Please copy the records below word for word, leaving out the pictures.
--- Dataset content ---
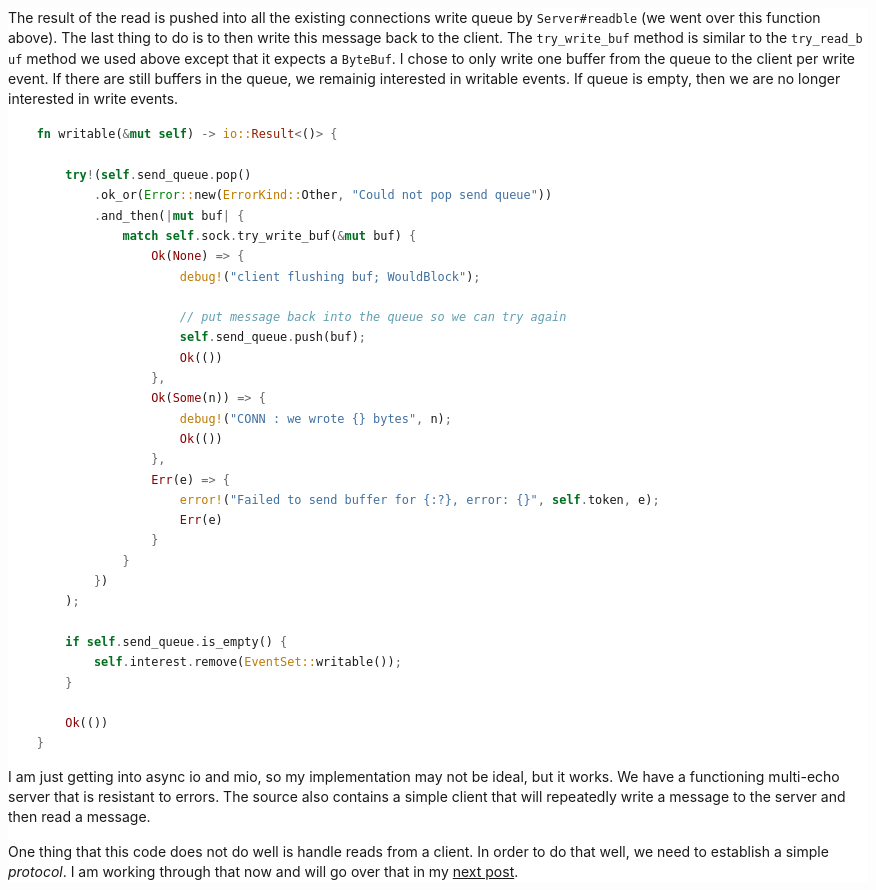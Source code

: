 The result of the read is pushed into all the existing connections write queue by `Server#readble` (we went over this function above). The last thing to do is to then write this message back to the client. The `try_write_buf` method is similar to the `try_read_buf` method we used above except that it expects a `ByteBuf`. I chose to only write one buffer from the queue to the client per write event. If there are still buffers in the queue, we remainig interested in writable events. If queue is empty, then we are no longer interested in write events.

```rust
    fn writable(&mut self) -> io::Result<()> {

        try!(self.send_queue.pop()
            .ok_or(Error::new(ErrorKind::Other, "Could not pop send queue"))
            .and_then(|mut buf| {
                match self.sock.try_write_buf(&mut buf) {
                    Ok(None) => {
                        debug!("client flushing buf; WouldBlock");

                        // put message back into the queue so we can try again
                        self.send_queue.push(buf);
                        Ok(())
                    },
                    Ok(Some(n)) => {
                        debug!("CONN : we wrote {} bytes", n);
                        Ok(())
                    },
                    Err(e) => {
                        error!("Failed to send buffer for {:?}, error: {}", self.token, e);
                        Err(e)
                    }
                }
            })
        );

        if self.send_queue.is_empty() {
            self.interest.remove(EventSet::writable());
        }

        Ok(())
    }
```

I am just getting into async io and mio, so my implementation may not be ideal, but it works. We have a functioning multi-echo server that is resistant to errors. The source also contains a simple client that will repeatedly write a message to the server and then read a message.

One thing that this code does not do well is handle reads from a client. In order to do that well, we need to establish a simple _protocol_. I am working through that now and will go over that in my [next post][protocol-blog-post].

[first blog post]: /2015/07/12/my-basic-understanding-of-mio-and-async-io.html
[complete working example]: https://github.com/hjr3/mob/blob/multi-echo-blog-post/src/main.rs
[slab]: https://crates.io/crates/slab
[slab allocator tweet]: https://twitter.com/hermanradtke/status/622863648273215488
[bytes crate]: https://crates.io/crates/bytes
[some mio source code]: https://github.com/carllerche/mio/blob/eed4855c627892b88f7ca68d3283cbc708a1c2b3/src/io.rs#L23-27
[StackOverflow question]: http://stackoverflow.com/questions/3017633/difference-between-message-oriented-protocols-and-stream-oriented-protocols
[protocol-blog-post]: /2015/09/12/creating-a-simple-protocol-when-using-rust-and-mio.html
---
* Answer to this task:
Source code

: The result of the read is pushed into all the existing connections write queue by `Server#readble` (we went over this function above). The last thing to do is to then write this message back to the client. The `try_write_buf` method is similar to the `try_read_buf` method we used above except that it expects a `ByteBuf`. I chose to only write one buffer from the queue to the client per write event. If there are still buffers in the queue, we remainig interested in writable events. If queue is empty, then we are no longer interested in write events.

```rust
    fn writable(&mut self) -> io::Result<()> {

        try!(self.send_queue.pop()
            .ok_or(Error::new(ErrorKind::Other, "Could not pop send queue"))
            .and_then(|mut buf| {
                match self.sock.try_write_buf(&mut buf) {
                    Ok(None) => {
                        debug!("client flushing buf; WouldBlock");

                        // put message back into the queue so we can try again
                        self.send_queue.push(buf);
                        Ok(())
                    },
                    Ok(Some(n)) => {
                        debug!("CONN : we wrote {} bytes", n);
                        Ok(())
                    },
                    Err(e) => {
                        error!("Failed to send buffer for {:?}, error: {}", self.token, e);
                        Err(e)
                    }
                }
            })
        );

        if self.send_queue.is_empty() {
            self.interest.remove(EventSet::writable());
        }

        Ok(())
    }
```

I am just getting into async io and mio, so my implementation may not be ideal, but it works. We have a functioning multi-echo server that is resistant to errors. The source also contains a simple client that will repeatedly write a message to the server and then read a message.

One thing that this code does not do well is handle reads from a client. In order to do that well, we need to establish a simple _protocol_. I am working through that now and will go over that in my [next post][protocol-blog-post].

[first blog post]: /2015/07/12/my-basic-understanding-of-mio-and-async-io.html
[complete working example]: https://github.com/hjr3/mob/blob/multi-echo-blog-post/src/main.rs
[slab]: https://crates.io/crates/slab
[slab allocator tweet]: https://twitter.com/hermanradtke/status/622863648273215488
[bytes crate]: https://crates.io/crates/bytes
[some mio source code]: https://github.com/carllerche/mio/blob/eed4855c627892b88f7ca68d3283cbc708a1c2b3/src/io.rs#L23-27
[StackOverflow question]: http://stackoverflow.com/questions/3017633/difference-between-message-oriented-protocols-and-stream-oriented-protocols
[protocol-blog-post]: /2015/09/12/creating-a-simple-protocol-when-using-rust-and-mio.html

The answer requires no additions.